To apply the texture, I grouped the rectangles of the background, pasted them into Photoshop, and combined them with my photograph of a crumbling wall. I recommend building your own texture collection, taking photos of any interesting texture you see. I use Lightroom to manage my images and have Collections for things like textures and sky. You can do the same thing with a Smart Collection in Bridge.
While there are obviously more options in Photoshop, you can do a certain amount of “texturizing” in InDesign. For example, with the Constructivist example, I added a vignette to the background by applying an Inner Glow. I also added Noise to the sphere in this way.
After experimenting with different design styles—including some tangents I’m too embarrassed to share with you—I thought I’d better also include a more “contemporary” solution, which is where my last two versions come in. Using the PePcon “tree” logo as a background texture gives visual interest to what a client might otherwise consider empty space.
Designating a single row of white space above this gives the illusion of greater height, and having the curved shapes of the background peak out over the top helps tie the different elements together. Once again, the grid aids me in making confident decisions about the use of white space, running the list of speakers off center. (I prefer to avoid symmetry or centered elements because with equal amounts of white space either side they can look static).
The version with the black background is a variant of this design.

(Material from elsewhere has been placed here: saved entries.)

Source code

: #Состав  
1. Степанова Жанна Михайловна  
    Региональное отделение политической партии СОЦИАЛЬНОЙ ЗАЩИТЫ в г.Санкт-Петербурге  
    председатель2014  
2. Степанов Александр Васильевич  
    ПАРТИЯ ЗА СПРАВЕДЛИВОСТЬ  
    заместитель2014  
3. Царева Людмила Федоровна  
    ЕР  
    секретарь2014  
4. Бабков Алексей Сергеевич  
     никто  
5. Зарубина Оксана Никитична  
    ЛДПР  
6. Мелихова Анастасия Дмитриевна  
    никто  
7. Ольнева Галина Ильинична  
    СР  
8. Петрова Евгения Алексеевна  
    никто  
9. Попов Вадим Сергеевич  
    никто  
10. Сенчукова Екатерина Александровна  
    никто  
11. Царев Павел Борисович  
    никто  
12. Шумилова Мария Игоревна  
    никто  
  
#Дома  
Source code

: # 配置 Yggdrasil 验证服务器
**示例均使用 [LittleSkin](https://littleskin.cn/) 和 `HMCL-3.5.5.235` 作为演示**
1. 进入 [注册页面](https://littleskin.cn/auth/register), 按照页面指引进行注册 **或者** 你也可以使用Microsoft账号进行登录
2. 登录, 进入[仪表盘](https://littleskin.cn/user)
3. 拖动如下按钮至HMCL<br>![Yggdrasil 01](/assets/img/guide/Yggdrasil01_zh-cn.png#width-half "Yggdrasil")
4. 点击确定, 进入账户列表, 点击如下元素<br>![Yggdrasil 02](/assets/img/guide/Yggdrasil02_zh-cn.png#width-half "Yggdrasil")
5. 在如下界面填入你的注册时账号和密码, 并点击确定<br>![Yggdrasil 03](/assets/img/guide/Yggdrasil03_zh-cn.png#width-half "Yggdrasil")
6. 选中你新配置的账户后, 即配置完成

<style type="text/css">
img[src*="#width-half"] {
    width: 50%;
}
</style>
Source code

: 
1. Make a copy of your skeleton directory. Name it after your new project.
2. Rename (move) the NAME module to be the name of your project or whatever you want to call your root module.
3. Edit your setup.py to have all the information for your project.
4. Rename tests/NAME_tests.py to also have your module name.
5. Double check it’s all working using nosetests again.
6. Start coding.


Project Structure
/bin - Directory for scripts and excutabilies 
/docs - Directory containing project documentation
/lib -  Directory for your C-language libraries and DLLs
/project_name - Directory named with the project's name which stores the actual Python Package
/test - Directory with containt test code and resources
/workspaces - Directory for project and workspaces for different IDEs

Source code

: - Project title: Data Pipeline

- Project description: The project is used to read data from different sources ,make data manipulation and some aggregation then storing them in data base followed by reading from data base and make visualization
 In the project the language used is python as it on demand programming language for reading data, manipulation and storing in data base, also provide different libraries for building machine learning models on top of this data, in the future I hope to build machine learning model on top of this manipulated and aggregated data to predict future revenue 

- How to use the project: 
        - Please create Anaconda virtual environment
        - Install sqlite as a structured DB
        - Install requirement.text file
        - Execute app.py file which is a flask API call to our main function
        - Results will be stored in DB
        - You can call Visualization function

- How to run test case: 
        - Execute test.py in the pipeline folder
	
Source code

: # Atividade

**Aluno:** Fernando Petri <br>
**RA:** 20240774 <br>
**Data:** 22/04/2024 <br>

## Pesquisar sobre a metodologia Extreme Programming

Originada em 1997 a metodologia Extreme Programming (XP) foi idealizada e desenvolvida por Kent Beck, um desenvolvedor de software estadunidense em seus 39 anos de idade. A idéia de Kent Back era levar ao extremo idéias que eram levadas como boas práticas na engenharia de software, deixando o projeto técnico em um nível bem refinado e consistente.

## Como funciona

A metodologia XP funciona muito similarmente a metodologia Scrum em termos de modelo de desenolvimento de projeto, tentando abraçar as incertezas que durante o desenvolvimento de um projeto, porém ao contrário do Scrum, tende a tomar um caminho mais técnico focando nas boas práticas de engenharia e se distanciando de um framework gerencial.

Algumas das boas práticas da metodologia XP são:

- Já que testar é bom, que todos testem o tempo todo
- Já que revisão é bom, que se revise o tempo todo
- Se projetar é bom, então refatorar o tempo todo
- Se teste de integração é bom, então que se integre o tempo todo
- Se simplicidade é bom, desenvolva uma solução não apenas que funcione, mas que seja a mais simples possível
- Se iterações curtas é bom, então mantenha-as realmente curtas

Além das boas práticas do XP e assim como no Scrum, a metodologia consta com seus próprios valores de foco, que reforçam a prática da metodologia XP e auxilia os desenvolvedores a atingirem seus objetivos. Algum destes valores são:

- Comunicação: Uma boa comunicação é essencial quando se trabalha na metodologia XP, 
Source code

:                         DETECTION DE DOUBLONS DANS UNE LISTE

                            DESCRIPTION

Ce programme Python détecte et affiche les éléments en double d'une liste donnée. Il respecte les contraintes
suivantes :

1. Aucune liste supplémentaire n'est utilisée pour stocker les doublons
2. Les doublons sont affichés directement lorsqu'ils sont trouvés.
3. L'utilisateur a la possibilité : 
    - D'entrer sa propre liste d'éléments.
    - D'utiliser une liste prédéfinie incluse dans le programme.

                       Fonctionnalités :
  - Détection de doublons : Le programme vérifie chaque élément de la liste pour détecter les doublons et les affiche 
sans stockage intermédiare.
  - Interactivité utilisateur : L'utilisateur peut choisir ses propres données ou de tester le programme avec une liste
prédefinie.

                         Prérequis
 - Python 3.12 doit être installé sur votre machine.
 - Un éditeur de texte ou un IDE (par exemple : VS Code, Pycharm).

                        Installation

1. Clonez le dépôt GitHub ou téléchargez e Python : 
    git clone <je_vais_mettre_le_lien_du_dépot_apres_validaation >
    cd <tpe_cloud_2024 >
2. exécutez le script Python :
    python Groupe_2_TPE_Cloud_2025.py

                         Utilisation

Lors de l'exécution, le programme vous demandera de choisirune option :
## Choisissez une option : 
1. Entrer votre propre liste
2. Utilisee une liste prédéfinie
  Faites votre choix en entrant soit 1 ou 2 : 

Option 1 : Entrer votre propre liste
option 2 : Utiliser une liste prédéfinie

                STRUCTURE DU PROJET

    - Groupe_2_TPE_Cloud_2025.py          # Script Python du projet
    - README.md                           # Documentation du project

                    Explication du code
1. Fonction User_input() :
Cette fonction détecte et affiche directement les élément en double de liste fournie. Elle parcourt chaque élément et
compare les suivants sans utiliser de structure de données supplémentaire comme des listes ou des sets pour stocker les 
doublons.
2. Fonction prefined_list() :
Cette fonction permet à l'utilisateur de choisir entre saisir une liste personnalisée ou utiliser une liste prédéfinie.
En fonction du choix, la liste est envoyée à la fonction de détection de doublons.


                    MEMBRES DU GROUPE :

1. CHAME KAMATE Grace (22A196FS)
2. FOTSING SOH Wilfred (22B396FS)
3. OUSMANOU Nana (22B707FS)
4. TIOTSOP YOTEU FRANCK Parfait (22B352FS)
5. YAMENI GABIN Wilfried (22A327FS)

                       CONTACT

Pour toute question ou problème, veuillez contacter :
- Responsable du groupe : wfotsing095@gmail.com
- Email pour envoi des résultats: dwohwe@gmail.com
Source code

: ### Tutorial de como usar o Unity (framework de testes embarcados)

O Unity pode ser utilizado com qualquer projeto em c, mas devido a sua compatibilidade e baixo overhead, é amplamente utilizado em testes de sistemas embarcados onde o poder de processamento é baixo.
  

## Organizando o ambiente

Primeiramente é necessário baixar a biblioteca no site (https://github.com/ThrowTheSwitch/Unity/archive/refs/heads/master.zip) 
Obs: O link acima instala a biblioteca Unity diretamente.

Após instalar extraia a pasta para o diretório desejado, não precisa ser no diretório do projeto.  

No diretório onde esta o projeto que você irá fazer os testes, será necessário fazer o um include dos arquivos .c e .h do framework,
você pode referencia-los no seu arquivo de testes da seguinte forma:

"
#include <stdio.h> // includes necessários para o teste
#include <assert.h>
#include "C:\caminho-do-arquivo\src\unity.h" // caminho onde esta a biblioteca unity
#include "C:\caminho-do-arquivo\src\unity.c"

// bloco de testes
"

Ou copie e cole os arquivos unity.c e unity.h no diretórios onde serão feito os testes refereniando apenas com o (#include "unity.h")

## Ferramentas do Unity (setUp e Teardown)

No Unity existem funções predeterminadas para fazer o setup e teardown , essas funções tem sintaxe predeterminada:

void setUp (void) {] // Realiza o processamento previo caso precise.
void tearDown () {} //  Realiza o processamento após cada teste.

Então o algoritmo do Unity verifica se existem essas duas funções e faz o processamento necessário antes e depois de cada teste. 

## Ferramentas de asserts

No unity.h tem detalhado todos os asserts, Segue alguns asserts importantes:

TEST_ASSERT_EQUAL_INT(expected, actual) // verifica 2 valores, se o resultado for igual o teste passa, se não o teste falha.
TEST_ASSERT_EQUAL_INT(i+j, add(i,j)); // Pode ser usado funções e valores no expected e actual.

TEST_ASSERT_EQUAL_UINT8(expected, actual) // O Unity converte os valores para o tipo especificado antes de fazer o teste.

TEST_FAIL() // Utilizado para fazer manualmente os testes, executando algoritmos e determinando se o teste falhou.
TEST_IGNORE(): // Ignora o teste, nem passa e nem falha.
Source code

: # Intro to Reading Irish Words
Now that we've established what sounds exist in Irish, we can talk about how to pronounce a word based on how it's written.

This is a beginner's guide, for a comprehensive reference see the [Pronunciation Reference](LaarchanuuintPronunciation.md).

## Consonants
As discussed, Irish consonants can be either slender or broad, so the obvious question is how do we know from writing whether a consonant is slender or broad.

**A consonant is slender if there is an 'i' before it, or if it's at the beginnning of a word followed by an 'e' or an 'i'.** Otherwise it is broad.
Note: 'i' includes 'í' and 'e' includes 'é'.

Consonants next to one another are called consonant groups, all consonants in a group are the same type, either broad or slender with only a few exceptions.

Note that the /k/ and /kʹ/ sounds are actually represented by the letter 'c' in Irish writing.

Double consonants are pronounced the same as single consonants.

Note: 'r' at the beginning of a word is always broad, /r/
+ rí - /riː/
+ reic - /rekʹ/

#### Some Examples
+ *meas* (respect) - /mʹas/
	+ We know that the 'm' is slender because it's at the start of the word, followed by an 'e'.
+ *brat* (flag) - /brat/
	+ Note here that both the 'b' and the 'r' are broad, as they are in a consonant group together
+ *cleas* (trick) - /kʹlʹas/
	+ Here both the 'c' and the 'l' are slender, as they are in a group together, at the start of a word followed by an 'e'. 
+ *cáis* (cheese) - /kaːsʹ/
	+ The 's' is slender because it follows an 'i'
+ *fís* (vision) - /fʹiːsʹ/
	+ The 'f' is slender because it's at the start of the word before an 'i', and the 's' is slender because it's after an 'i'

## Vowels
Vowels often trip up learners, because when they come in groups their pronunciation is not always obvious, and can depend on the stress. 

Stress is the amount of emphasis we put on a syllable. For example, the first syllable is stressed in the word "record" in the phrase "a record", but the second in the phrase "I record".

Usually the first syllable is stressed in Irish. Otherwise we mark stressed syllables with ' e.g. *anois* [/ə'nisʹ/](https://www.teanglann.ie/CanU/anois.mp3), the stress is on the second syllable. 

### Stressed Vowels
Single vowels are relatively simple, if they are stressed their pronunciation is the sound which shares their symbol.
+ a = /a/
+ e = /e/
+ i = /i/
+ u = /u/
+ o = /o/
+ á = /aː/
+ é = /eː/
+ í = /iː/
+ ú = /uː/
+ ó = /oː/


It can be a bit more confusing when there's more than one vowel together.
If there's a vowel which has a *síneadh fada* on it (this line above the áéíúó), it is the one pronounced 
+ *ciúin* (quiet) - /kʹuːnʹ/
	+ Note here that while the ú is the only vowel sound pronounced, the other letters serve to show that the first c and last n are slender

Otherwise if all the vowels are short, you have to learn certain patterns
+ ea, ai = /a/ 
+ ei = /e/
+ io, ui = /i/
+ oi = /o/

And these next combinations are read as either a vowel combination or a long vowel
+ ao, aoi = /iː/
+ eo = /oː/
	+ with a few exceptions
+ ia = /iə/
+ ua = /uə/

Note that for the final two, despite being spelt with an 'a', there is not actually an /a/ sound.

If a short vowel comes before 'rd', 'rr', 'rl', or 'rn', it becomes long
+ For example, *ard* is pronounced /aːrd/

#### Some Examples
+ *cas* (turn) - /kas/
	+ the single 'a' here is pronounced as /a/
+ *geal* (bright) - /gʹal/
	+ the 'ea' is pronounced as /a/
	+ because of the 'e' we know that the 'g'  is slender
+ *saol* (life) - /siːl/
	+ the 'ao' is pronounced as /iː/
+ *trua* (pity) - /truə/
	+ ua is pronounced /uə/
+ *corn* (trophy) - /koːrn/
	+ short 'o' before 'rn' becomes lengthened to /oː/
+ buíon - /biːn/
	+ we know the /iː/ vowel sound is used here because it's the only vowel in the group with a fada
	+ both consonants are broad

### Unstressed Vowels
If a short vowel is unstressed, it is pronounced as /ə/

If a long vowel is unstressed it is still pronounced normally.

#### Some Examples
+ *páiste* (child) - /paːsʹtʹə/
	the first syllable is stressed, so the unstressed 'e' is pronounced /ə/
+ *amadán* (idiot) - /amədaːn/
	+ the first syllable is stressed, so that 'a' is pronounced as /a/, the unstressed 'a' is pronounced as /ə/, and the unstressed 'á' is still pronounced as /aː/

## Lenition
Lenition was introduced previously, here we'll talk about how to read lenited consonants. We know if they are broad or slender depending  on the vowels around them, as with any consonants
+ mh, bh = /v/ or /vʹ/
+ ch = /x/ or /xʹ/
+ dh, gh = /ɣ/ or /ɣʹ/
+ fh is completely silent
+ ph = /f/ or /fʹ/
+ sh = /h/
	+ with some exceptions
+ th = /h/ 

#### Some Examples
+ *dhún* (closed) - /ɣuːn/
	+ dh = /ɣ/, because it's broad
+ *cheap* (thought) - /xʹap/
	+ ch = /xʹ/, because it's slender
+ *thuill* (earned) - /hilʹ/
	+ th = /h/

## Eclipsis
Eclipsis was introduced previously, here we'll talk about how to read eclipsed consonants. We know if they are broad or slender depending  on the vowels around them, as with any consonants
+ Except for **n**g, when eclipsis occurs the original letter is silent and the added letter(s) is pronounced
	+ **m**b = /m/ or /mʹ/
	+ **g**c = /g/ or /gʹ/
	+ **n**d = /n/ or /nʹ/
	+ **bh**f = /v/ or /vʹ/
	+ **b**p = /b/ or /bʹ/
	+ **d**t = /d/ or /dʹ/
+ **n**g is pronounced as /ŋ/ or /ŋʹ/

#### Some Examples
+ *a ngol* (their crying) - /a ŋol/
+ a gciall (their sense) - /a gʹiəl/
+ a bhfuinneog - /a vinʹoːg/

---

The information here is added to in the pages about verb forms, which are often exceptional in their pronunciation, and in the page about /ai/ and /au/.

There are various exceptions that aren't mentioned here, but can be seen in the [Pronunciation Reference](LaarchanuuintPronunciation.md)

It incorporates the sunflower picture, which is an idea that wasn’t really working, but one that I couldn’t fully relinquish. Here, I’ve placed a grayscale image, copied and pasted in place three times for a total of four images, each colored with a different process color. (You can color a grayscale image by first selecting it inside its frame.) The picture frames are cropped to give the effect of four equal quadrants.
Final Words of Advice
If I had to boil my advice down to a few points, they are these: Work with a grid but don’t be afraid to break it. Use Layers to order your content. Most importantly, before you even open InDesign, study books and websites and draw thumbnail sketches. Know where you’re going before you sit down at the computer; time spent in researching your topic will be repaid in the form of much better end result.
Nigel French is a graphic designer, photographer, author, and teacher living in Brighton, UK. Between 1991 and 2001 Nigel operated Small World Productions, a graphic design firm in San Francisco. In 2001 he became the director of the Graphic and Interactive Design program at University of California Berkeley Extension. He is the author of InDesign Type and Photoshop Unmasked, both from Adobe Press. Nigel travels internationally teaching InDesign, Photoshop, Lightroom, and design classes.